You are viewing a plain text version of this content. The canonical link for it is here.
Posted to issues@hive.apache.org by "Sahil Takiar (JIRA)" <ji...@apache.org> on 2016/06/30 01:14:11 UTC
[jira] [Commented] (HIVE-14137) Hive on Spark throws FileAlreadyExistsException for jobs with multiple empty tables

    [ https://issues.apache.org/jira/browse/HIVE-14137?page=com.atlassian.jira.plugin.system.issuetabpanels:comment-tabpanel&focusedCommentId=15356280#comment-15356280 ] 
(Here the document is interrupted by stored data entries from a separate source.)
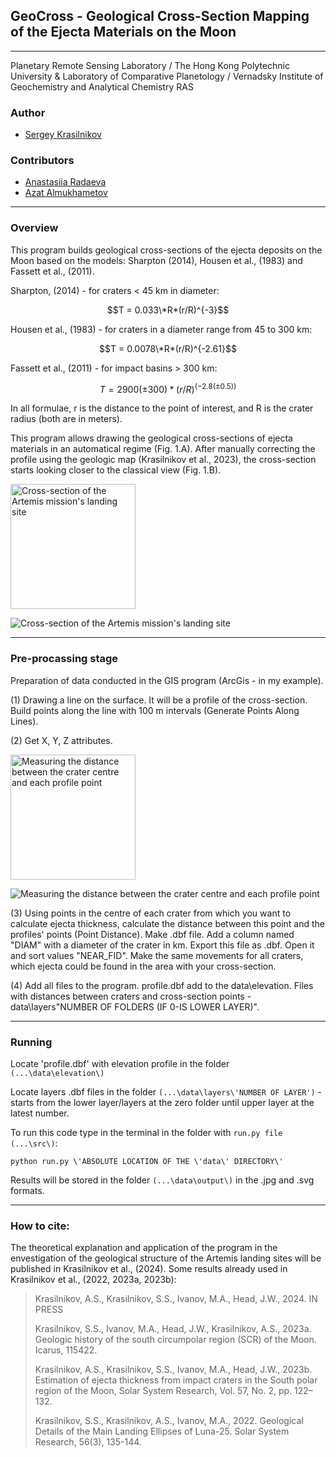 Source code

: ## GeoCross - Geological Cross-Section Mapping of the Ejecta Materials on the Moon

---
Planetary Remote Sensing Laboratory / The Hong Kong Polytechnic University & Laboratory of Comparative Planetology / 
Vernadsky Institute of Geochemistry and Analytical Chemistry RAS

### Author
- [Sergey Krasilnikov](https://github.com/SergKrasilnikov)
### Contributors
- [Anastasiia Radaeva](https://github.com/AnastasiiaRadaeva)
- [Azat Almukhametov](https://github.com/gigabotan)

---

### Overview
This program builds geological cross-sections of the ejecta deposits on the Moon based on the models: Sharpton (2014), 
Housen et al., (1983) and  Fassett et al., (2011).

Sharpton, (2014) - for craters < 45 km in diameter:

$$T = 0.033\*R*(r/R)^{-3}$$

Housen et al., (1983) - for craters in a diameter range from 45 to 300 km:

$$T = 0.0078\*R*(r/R)^{-2.61}$$

Fassett et al., (2011) - for impact basins > 300 km:

$$T = 2900(±300)*(r/R)^{(- 2.8(±0.5))}$$

In all formulae, r is the distance to the point of interest, and R is the crater radius (both are in meters).


This program allows drawing the geological cross-sections of ejecta materials in an automatical regime (Fig. 1.A).
After manually correcting the profile using the geologic map (Krasilnikov et al., 2023), the cross-section starts 
looking closer to the classical view (Fig. 1.B).

<image
    src="./data/readme_images/fig1.jpg"
    alt="Cross-section of the Artemis mission's landing site"
    caption="Fig. 1. Cross-section throw the 1st and 2d landing sites of the Artemis mission."
    width="200"/>


![Cross-section of the Artemis mission's landing site](./data/readme_images/fig1.jpg "Fig. 1. 
Cross-section throw the 1st and 2d landing sites of the Artemis mission" )

---

### Pre-procassing stage
Preparation of data conducted in the GIS program (ArcGis - in my example).

(1) Drawing a line on the surface. It will be a profile of the cross-section. Build points along the line with 100 m 
intervals (Generate Points Along Lines).

(2) Get X, Y, Z attributes.

<image
    src="./data/readme_images/fig2.jpg"
    alt="Measuring the distance between the crater centre and each profile point"
    caption="Fig. 2. Measuring the distance between the crater centre and each profile point."
    width="200"/>

![Measuring the distance between the crater centre and each profile point](./data/readme_images/fig2.jpg "Fig. 2. 
Measuring the distance between the crater centre and each profile point." )

(3) Using points in the centre of each crater from which you want to calculate ejecta thickness, calculate the distance 
between this point and the profiles' points (Point Distance). Make .dbf file. Add a column named "DIAM" with a diameter 
of the crater in km. Export this file as .dbf. Open it and sort values "NEAR_FID". Make the same movements for all 
craters, which ejecta could be found in the area with your cross-section.

(4) Add all files to the program. profile.dbf add to the data\elevation. Files with distances between craters and 
cross-section points - data\layers\"NUMBER OF FOLDERS (IF 0-IS LOWER LAYER)".

---

### Running
Locate 'profile.dbf' with elevation profile in the folder `(...\data\elevation\)`

Locate layers .dbf files in the folder `(...\data\layers\'NUMBER OF LAYER')` - starts from the lower layer/layers at the 
zero folder until upper layer at the latest number.

To run this code type in the terminal in the folder with `run.py file (...\src\)`:

`python run.py \'ABSOLUTE LOCATION OF THE \'data\' DIRECTORY\'`

Results will be stored in the folder `(...\data\output\)` in the .jpg and .svg formats.


---


### How to cite:
The theoretical explanation and application of the program in the envestigation of the 
geological structure of the Artemis landing sites will be published in Krasilnikov et al., (2024).
Some results already used in Krasilnikov et al., (2022, 2023a, 2023b):

>Krasilnikov, A.S., Krasilnikov, S.S., Ivanov, M.A., Head, J.W., 2024. IN PRESS
>
>Krasilnikov, S.S., Ivanov, M.A., Head, J.W., Krasilnikov, A.S., 2023a. Geologic history of the south circumpolar
> region (SCR) of the Moon. Icarus, 115422.
> 
>Krasilnikov, A.S., Krasilnikov, S.S., Ivanov, M.A., Head, J.W., 2023b. Estimation of ejecta thickness from impact 
> craters in the South polar region of the Moon, Solar System Research, Vol. 57, No. 2, pp. 122–132.
> 
>Krasilnikov, S.S., Krasilnikov, A.S., Ivanov, M.A., 2022. Geological Details of the Main Landing Ellipses of
> Luna-25. Solar System Research, 56(3), 135-144.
Sahil Takiar commented on HIVE-14137:
-------------------------------------

The root cause is the {{Utilities.getInputPaths}} method. If it is ever invoked for two different aliases, both of which are empty tables, it will try to create the same temp file for the two tables. The first file creation will succeed, and then the second one will fail with a {{FileAlreadyExistsException}}.

The solution is to ensure that each alias used a unique file path, this is done by including the alias name in the path of the file to be created.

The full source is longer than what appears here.